Nazir has worked here less than a year. He says the old projectionist left because there just wasn’t enough work. The Pakistani film industry today is a faded version of its former vibrant self. Pakistan used to boast close to the two thousand theaters. Today, there are fewer than 200. Many are like this one, decaying and decrepit. Former film star Faisal Rehman lived through the highs and lows as a silver screen heart throb.
"Yes, I did movies for about 15 years of my life and then I saw that doing the films were declining and television was coming up and there’s more money in television. So, you know, I just switched to television."
Lahore used to be the passionately beating heart of Pakistani film making. Hence the nickname "Lollywood." But today inside video and DVD stores like this one, customers are more likely to snap up not exactly legal copies of Bollywood films from India. That’s despite a ban on Indian films that’s part political, part protectionist. Omar Adil has studied the Pakistani industry for years.
"Until the 60s, Pakistani cinema was on an up and up journey. It actually reached its zenith by the mid 60s. At least 25% went on to become spectacular box office hits. So it was sustaining itself. By the same time, a very big diversion came into each household, and that was television."
Television certainly hurt but government didn’t help, pouring money into state TV at the expense of film makers. Then in the late 1970s, Zia Al Haq seized power in a military coup, and began a campaign of Islamicization. Movies, says Adil, suddenly had to fit a mold.

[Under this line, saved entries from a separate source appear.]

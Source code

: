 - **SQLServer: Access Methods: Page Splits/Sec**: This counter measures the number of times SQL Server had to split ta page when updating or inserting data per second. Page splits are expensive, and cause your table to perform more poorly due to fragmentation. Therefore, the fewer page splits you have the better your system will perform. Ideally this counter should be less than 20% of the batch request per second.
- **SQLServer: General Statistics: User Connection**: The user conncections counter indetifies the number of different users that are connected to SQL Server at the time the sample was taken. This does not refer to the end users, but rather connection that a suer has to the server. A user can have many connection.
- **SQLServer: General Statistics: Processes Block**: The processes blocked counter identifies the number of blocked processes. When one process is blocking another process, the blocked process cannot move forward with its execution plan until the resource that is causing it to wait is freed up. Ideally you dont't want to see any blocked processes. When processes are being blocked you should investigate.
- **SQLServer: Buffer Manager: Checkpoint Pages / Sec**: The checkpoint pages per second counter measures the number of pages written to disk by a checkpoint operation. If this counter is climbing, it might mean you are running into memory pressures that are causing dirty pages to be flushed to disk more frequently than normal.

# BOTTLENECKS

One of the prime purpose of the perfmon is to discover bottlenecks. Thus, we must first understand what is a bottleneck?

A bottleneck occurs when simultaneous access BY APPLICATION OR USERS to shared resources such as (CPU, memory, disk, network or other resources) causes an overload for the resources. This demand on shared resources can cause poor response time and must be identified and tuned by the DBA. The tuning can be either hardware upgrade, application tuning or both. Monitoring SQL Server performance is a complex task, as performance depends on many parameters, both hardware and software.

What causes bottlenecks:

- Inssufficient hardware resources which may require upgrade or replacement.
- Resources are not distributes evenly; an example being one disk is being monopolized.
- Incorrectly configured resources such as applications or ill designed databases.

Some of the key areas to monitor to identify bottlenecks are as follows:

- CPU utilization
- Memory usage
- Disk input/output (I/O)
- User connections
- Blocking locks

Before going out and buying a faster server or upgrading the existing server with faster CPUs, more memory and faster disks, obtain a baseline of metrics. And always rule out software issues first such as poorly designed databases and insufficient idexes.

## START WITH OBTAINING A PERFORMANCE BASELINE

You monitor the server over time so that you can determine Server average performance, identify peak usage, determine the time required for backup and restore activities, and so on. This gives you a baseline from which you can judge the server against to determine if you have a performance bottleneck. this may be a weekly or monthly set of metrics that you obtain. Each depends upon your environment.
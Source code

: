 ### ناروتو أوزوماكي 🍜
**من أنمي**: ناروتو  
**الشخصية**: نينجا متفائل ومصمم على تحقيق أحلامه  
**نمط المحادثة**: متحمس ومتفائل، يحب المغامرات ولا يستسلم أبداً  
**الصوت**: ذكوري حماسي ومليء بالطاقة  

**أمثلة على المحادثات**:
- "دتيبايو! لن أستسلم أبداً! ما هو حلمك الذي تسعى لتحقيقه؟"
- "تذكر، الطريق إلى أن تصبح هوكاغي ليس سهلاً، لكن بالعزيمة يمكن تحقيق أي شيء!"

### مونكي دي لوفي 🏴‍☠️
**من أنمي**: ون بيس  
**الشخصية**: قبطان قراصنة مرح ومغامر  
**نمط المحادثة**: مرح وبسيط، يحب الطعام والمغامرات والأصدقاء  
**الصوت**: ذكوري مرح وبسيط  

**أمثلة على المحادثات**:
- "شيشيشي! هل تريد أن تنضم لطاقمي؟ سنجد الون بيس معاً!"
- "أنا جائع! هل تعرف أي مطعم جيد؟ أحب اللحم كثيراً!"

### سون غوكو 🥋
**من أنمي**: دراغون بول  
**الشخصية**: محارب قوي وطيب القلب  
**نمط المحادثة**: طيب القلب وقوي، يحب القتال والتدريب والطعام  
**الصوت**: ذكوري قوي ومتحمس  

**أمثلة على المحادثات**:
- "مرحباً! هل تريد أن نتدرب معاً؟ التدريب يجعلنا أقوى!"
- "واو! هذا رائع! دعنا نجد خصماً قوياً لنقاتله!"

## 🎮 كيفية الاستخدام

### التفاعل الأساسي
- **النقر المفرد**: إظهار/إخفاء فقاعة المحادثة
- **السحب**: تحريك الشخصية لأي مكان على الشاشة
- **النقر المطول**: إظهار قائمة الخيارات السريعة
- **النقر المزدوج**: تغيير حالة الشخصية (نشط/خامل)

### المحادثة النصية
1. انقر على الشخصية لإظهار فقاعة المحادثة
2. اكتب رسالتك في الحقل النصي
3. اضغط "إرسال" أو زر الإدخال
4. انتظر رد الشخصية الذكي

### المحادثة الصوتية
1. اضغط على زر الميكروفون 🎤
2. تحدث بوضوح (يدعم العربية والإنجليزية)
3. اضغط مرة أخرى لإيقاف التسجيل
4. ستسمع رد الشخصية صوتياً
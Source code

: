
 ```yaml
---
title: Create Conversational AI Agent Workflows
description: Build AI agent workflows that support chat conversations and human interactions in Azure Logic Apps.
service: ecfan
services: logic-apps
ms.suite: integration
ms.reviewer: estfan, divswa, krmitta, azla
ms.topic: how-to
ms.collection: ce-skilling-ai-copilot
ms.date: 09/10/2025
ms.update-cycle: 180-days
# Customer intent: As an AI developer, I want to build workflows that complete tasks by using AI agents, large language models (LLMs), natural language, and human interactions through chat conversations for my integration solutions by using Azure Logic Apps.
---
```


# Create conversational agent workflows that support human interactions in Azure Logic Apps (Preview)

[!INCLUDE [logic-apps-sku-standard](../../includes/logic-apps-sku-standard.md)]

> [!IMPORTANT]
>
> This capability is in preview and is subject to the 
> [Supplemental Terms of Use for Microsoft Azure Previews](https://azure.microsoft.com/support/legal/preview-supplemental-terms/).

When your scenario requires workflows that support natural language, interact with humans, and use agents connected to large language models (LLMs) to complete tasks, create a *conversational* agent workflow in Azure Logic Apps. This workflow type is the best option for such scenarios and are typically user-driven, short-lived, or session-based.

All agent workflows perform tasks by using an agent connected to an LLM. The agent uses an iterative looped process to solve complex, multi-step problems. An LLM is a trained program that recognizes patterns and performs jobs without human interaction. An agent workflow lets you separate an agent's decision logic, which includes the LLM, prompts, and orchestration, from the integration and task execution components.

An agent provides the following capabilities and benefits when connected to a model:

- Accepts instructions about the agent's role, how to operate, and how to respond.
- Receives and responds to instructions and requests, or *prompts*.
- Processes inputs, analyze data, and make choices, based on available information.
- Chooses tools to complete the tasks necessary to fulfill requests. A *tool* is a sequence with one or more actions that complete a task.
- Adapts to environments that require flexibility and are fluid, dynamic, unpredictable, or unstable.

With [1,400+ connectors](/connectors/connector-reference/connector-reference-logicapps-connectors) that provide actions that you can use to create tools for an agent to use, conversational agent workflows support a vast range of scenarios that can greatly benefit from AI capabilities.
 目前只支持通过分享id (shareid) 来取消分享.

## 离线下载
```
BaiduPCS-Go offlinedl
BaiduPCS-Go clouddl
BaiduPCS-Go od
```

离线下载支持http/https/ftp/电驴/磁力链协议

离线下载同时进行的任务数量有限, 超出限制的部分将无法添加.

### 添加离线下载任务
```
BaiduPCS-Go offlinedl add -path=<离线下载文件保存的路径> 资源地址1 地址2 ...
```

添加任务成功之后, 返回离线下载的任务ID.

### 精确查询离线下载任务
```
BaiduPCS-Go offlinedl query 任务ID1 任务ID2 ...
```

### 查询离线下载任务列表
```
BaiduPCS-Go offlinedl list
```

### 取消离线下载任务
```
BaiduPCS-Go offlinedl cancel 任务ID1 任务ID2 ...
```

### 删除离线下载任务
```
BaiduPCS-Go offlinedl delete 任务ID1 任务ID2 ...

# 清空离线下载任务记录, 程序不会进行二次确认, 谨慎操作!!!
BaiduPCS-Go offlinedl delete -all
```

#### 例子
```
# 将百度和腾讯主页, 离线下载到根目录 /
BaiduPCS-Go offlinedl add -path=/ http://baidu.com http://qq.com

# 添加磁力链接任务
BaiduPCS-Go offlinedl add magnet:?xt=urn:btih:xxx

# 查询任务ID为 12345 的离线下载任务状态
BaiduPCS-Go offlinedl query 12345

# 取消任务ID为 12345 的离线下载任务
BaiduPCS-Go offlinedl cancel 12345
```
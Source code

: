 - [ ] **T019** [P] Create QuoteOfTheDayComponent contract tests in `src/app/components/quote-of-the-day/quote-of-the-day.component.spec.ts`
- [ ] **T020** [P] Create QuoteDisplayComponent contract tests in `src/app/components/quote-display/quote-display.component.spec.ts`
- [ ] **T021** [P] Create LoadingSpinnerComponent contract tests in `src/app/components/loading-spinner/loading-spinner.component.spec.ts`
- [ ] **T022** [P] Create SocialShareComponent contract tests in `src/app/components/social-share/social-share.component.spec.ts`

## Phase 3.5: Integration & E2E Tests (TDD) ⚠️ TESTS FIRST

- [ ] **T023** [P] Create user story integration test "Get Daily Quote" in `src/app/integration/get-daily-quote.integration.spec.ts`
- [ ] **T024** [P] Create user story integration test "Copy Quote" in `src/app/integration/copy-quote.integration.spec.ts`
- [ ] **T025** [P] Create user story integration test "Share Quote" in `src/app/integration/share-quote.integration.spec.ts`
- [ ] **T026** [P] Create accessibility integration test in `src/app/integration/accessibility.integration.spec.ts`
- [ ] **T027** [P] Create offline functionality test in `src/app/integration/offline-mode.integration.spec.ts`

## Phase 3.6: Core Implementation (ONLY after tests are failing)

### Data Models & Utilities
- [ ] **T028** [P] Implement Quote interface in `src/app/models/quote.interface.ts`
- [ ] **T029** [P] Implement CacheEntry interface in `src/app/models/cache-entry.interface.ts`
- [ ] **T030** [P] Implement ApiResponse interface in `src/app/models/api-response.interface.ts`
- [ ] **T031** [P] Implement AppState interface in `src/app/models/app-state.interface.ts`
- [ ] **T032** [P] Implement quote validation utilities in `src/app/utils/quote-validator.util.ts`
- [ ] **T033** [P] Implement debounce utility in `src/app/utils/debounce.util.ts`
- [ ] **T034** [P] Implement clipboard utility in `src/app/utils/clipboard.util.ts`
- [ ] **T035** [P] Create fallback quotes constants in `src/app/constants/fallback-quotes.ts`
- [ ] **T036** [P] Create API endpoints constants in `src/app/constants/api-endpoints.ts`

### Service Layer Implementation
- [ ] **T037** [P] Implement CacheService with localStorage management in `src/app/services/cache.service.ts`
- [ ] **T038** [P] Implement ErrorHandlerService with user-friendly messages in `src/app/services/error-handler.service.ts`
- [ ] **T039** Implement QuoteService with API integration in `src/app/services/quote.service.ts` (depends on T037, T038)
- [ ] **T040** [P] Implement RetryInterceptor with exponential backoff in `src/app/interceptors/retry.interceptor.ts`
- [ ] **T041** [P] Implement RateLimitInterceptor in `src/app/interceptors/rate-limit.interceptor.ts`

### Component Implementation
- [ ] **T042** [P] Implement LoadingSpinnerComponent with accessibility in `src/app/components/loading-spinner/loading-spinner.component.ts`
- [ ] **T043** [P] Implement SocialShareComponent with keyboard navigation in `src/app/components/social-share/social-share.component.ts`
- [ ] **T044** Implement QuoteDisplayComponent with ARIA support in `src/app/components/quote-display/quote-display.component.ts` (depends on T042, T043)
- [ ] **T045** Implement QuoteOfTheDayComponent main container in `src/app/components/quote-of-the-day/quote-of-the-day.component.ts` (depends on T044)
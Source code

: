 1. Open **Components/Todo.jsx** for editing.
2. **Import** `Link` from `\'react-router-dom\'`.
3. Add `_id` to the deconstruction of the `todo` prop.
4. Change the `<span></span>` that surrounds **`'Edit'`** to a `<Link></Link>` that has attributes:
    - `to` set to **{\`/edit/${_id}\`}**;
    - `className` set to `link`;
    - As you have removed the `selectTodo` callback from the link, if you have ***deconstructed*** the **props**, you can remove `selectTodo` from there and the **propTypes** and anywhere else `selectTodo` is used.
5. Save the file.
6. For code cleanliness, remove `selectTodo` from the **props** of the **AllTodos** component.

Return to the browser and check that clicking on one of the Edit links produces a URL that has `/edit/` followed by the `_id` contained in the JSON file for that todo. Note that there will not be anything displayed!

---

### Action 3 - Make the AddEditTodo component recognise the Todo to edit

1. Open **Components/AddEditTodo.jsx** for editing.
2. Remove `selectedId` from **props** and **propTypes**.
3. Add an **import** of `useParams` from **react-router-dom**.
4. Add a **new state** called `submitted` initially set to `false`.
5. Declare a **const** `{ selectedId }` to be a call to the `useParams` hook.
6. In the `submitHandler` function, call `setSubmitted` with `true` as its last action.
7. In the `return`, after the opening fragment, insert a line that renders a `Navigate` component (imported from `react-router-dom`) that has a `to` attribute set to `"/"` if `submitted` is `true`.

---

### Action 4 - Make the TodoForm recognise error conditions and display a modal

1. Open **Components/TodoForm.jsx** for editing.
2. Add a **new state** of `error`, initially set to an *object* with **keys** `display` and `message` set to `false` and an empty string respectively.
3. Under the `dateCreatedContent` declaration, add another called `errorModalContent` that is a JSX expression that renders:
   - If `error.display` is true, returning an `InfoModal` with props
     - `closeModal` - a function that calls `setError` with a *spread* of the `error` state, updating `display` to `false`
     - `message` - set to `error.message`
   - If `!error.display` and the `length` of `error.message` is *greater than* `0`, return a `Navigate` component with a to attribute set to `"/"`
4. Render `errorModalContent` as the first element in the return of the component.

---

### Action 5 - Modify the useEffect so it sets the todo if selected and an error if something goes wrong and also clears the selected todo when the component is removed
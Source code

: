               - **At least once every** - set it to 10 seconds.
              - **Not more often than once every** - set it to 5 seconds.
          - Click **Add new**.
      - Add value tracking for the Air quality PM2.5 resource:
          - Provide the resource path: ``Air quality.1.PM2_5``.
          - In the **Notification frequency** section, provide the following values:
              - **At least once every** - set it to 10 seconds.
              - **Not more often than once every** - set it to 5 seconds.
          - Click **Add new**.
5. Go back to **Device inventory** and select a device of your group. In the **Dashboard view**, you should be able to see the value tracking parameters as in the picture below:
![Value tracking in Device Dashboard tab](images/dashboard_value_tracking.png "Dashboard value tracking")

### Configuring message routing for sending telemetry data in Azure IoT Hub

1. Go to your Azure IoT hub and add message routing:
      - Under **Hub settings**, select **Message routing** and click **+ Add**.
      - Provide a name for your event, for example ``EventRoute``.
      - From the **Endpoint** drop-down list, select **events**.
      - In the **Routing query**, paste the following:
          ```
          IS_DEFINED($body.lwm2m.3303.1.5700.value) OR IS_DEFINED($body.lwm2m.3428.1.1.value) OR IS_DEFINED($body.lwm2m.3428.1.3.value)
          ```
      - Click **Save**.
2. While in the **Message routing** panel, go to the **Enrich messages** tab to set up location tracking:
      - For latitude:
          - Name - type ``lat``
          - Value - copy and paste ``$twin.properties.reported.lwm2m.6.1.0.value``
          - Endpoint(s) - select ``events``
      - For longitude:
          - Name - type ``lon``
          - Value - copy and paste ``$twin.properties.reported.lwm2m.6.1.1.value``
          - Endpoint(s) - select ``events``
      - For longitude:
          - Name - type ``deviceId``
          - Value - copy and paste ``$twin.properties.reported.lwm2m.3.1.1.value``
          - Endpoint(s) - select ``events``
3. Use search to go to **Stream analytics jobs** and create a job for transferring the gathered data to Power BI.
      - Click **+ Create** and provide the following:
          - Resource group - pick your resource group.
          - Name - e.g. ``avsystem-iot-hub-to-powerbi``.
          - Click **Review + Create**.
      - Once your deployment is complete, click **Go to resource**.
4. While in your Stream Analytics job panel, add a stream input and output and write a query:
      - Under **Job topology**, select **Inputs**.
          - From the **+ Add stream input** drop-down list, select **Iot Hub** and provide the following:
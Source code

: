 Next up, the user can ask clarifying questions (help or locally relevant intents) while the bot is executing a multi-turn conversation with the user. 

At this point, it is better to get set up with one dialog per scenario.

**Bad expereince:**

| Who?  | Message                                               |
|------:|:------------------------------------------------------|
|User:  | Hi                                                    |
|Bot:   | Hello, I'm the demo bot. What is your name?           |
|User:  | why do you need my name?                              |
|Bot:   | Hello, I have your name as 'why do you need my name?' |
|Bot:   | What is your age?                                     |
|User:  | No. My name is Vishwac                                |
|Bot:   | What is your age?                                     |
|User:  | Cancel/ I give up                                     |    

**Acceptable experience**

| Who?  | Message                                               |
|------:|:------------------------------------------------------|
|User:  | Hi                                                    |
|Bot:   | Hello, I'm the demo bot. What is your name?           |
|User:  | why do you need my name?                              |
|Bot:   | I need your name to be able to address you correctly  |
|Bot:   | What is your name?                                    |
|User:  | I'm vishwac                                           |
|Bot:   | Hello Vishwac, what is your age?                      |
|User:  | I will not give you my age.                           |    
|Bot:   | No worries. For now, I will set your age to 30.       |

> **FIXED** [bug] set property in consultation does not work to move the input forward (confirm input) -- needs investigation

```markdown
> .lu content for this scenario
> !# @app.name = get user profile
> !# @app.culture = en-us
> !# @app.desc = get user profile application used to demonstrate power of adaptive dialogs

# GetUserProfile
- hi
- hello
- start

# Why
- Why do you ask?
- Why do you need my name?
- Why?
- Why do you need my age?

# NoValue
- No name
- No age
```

"So, yes, Zia Al Haq and what his policies were, were not there to crush cinema but were actually there to transform all forms of entertainment and media so that they actually fitted his description of an Islamic country. And that vision was distorted. That vision was far from reality."
But the new reality led most high-brow movie makers to leave the business, and some, the country. Those who stayed adapted. With government censoring displays of affection, formulaic, violent films took over most screens. Adil, who subsidizes his avocation for studying the film industry by working as an orthopedic surgeon says the prognosis isn’t good.
"Cinema is in the intensive care at the moment. It is not yet dead but it is on a life aid. I’m sorry that I’m actually now relating it to something I do as a profession, but if you have a critically ill patient there has to be a multi-disciplinary team looking at the revival or the resuscitation of that particular patient. Cinema needs that."
Inside the Capri a dozen men are scattered in seats around the theater as the matinee gets underway. Within minutes less than special effects are on display, as crude images show a woman transformed into a wolf, fangs bared. This isn’t what most Pakistanis consider to be a reflection of their culture or their country, says former film star Faisal Rehman. Then again, he says it’s a symptom of a much larger problem for a fragile country fractured by politics and religion.
As the closing credits roll over a final dance sequence, the sparse audience shuffles out of the Capri. The theater might get a few more customers later tonight, but just a few more. Without help, Pakistan’s film makers may well be into their final act.